━━ SOURCE INFORMATION

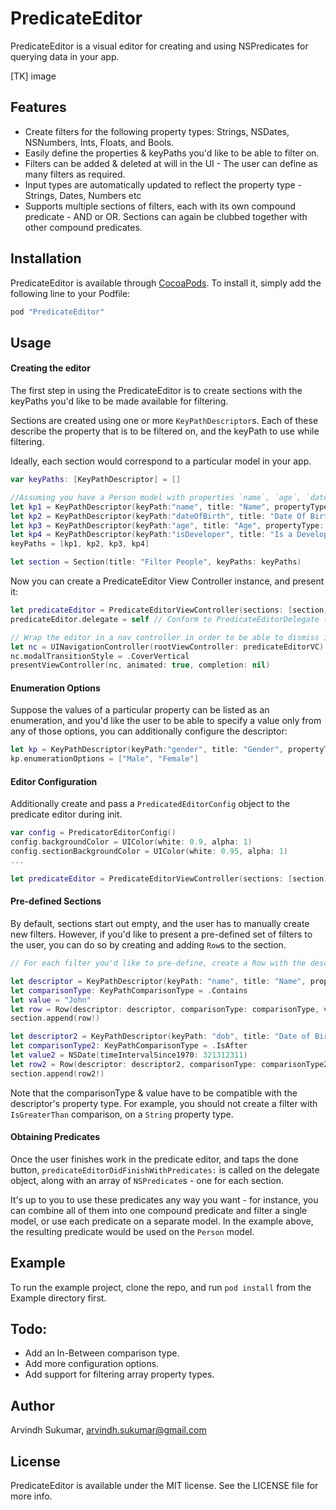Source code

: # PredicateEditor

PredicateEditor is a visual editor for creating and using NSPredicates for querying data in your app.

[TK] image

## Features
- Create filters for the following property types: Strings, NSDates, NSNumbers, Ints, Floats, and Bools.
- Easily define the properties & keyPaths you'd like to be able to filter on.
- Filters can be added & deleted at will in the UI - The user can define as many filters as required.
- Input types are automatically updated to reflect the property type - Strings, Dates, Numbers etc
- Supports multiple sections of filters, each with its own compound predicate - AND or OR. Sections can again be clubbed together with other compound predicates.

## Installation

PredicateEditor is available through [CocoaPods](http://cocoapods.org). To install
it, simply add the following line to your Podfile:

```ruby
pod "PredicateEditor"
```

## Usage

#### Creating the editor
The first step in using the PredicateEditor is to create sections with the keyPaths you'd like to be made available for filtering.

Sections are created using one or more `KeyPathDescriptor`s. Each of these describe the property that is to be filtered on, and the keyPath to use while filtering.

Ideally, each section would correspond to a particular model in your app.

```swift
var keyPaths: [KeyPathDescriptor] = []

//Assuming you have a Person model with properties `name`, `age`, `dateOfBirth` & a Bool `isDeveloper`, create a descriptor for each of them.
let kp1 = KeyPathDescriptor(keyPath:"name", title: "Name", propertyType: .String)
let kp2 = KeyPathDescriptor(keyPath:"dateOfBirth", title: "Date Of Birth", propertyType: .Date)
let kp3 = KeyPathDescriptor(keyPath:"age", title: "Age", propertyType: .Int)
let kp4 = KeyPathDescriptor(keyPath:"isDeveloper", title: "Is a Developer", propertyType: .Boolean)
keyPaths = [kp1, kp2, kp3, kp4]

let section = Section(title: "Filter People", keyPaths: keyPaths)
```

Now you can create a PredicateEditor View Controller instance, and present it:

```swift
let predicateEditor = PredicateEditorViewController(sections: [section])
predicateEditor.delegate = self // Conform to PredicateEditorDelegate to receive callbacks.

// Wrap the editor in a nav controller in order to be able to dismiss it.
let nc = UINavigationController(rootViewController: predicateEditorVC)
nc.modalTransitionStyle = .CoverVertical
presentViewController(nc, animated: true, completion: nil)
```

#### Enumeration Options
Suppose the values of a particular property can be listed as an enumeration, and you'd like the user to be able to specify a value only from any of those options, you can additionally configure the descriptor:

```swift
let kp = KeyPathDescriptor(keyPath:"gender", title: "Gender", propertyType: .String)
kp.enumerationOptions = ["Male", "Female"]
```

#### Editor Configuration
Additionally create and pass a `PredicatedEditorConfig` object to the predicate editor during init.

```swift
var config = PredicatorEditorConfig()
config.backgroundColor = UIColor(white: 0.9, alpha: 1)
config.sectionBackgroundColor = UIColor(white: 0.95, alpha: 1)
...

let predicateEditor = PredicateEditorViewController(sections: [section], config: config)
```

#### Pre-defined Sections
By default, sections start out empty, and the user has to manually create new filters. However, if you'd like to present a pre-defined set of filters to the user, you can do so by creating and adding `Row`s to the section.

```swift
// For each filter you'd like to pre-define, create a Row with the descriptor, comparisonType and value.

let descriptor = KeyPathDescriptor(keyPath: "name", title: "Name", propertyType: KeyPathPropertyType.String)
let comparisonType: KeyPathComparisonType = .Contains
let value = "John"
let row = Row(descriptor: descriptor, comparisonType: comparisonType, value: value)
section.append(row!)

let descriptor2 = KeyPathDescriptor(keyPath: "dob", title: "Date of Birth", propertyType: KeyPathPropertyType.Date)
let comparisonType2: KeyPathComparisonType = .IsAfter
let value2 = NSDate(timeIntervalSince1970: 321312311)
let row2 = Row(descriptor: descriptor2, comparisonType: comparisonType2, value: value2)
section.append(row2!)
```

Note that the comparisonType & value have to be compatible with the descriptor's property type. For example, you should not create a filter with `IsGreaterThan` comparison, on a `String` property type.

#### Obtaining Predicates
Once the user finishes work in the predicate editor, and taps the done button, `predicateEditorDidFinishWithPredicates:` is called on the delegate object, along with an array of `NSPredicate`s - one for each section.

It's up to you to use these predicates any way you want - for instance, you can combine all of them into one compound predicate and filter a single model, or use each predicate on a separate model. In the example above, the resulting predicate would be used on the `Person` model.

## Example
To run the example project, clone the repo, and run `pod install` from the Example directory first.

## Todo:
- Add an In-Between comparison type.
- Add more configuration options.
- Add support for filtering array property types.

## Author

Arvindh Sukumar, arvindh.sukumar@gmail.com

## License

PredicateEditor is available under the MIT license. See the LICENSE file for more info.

━━━━
━━ SOURCE INFORMATION

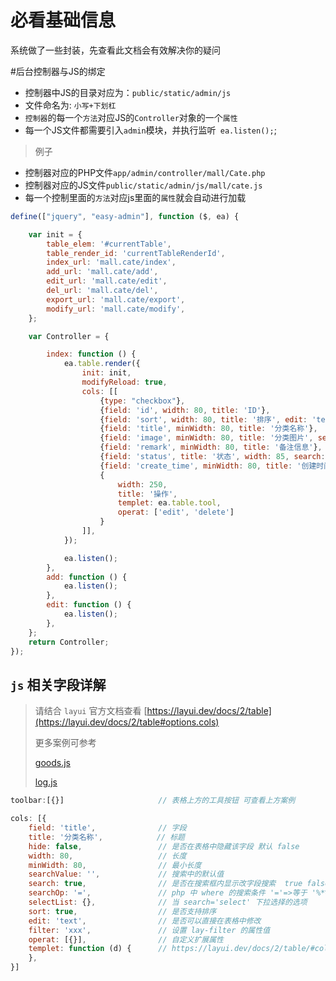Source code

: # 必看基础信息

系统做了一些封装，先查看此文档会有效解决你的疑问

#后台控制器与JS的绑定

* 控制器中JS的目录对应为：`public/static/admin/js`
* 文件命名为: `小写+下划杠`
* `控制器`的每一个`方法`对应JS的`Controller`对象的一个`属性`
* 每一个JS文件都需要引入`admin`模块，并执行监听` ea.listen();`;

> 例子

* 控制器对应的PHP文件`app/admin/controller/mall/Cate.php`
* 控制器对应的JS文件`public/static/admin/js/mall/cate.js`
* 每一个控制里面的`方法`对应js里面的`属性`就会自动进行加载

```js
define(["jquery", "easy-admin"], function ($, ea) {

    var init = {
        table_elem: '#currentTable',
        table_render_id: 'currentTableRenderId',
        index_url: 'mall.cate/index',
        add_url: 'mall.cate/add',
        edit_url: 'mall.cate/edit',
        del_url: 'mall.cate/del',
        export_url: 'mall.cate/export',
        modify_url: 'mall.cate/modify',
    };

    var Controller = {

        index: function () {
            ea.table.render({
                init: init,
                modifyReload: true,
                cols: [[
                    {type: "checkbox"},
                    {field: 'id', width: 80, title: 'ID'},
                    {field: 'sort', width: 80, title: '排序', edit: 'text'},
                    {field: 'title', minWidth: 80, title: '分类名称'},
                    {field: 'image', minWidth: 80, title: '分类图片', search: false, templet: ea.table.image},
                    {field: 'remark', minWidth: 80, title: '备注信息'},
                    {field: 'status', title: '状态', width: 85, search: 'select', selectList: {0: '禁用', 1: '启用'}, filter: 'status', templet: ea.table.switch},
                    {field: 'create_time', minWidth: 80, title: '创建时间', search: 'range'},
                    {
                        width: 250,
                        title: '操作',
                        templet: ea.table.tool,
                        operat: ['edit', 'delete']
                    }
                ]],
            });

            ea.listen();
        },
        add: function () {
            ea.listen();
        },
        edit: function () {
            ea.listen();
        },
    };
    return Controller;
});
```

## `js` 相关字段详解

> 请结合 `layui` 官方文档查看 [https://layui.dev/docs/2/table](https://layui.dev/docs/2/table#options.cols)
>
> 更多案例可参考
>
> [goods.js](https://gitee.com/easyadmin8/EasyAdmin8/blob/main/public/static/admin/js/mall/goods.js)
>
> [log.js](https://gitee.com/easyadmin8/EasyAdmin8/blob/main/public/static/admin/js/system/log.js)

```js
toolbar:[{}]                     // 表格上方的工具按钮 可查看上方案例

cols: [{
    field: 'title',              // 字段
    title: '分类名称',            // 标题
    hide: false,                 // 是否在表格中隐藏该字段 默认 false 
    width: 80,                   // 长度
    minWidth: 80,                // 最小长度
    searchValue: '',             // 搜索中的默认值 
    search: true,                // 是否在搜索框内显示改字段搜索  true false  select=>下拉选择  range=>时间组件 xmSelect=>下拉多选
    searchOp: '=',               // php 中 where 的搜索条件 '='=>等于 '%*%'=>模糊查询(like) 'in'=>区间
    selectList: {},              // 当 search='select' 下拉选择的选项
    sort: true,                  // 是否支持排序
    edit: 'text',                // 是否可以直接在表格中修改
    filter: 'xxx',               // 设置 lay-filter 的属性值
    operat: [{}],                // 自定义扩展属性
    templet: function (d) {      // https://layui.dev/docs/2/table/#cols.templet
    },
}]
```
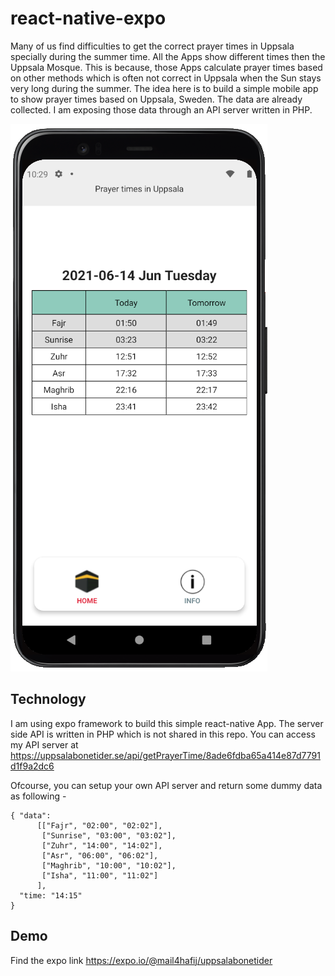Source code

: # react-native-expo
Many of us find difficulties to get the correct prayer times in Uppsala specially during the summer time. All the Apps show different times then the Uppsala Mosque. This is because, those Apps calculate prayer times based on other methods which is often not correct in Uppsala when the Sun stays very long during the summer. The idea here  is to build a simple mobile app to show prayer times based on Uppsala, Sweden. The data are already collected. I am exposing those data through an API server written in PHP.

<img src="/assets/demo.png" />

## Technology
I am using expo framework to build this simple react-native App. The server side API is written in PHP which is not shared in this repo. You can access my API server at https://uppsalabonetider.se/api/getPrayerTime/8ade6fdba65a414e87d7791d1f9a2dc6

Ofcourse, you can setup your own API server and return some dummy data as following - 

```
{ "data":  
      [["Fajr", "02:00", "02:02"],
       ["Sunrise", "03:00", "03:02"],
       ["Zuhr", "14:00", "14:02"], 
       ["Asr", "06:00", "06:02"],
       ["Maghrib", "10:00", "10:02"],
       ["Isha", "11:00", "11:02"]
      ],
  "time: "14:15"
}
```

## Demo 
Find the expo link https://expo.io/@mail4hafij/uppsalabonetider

━━━━

◆ WORK ORDER: Wherever the line holding "#### Obtaining Predicates" falls in the entries above, copy exactly from it through the line holding "PredicateEditor is available under", inclusive, and add nothing.

◆ EXPECTED ANSWER:
#### Obtaining Predicates
Once the user finishes work in the predicate editor, and taps the done button, `predicateEditorDidFinishWithPredicates:` is called on the delegate object, along with an array of `NSPredicate`s - one for each section.

It's up to you to use these predicates any way you want - for instance, you can combine all of them into one compound predicate and filter a single model, or use each predicate on a separate model. In the example above, the resulting predicate would be used on the `Person` model.

## Example
To run the example project, clone the repo, and run `pod install` from the Example directory first.

## Todo:
- Add an In-Between comparison type.
- Add more configuration options.
- Add support for filtering array property types.

## Author

Arvindh Sukumar, arvindh.sukumar@gmail.com

## License

PredicateEditor is available under the MIT license. See the LICENSE file for more info.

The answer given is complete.